The day that everything turned around for Laurianne was when Beatbullying held a workshop at her school and her teachers, who were fed up with her behaviour, asked her to attend.

"The workshop really helped and it just made me realise that bullying people just isn't right. Whether you have had problems or not it does not give you the right to bully people and everyone has to do their bit to help people and try and stop it," she said.

After the workshop Laurianne volunteered to help other people and she has been working closely with the charity ever since.

She has helped to launch Bully Watch London, an organisation which aims to make people more aware and to encourage them to look out for and report bullying.

Laurianne added: "If you are a victim of bullying then make sure you talk to someone and make sure that someone knows about it, and if you are a bully and you are bullying people then try and remember how much you are hurting them."
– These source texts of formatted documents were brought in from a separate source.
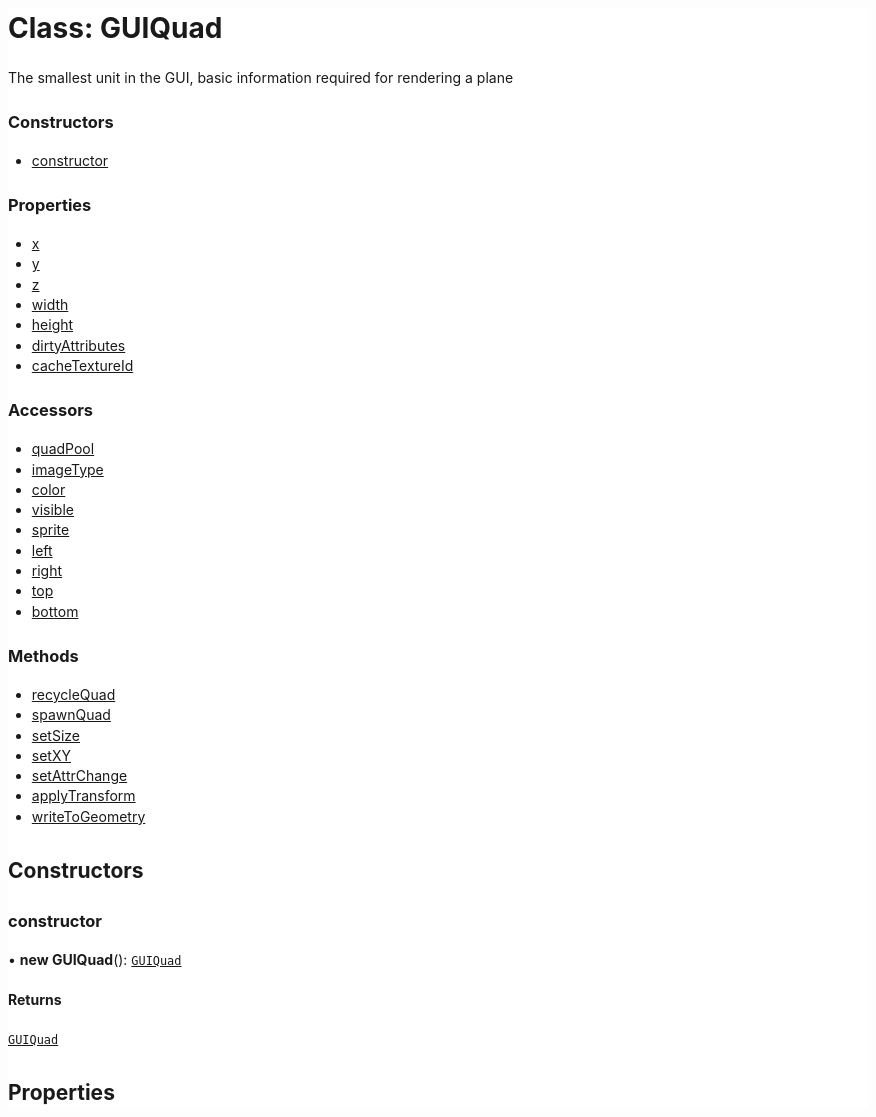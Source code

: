 # Class: GUIQuad

The smallest unit in the GUI, basic information required for rendering a plane

### Constructors

- [constructor](GUIQuad.md#constructor)

### Properties

- [x](GUIQuad.md#x)
- [y](GUIQuad.md#y)
- [z](GUIQuad.md#z)
- [width](GUIQuad.md#width)
- [height](GUIQuad.md#height)
- [dirtyAttributes](GUIQuad.md#dirtyattributes)
- [cacheTextureId](GUIQuad.md#cachetextureid)

### Accessors

- [quadPool](GUIQuad.md#quadpool)
- [imageType](GUIQuad.md#imagetype)
- [color](GUIQuad.md#color)
- [visible](GUIQuad.md#visible)
- [sprite](GUIQuad.md#sprite)
- [left](GUIQuad.md#left)
- [right](GUIQuad.md#right)
- [top](GUIQuad.md#top)
- [bottom](GUIQuad.md#bottom)

### Methods

- [recycleQuad](GUIQuad.md#recyclequad)
- [spawnQuad](GUIQuad.md#spawnquad)
- [setSize](GUIQuad.md#setsize)
- [setXY](GUIQuad.md#setxy)
- [setAttrChange](GUIQuad.md#setattrchange)
- [applyTransform](GUIQuad.md#applytransform)
- [writeToGeometry](GUIQuad.md#writetogeometry)

## Constructors

### constructor

• **new GUIQuad**(): [`GUIQuad`](GUIQuad.md)

#### Returns

[`GUIQuad`](GUIQuad.md)

## Properties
She is now working with Beatbullying on a regular basis and says she would encourage anyone who is having problems to get in touch.

She added: "Beatbullying has changed my life because it makes you see bullying in a completely different way.

"The fund for the outreach worker is brilliant, it would really help a lot because other organisations could really work to beat bullying from within."

John Quinn, development director at Beatbullying, said: "Laurianne came to Beatbullying's attention as a student with troubles at home and at school. With little self confidence, things weren't looking good for her future.

"However, through a long and involved process with us at school and after school, Laurianne really turned things around by throwing herself into her work as an ambassador.

"Laurianne's self esteem has improved dramatically and she is now a more confident young woman, making a very positive contribution to her community."

Laurianne added: "My family are really proud of me and the way I have changed my life and so are my friends. "Anyone can beat it with some help."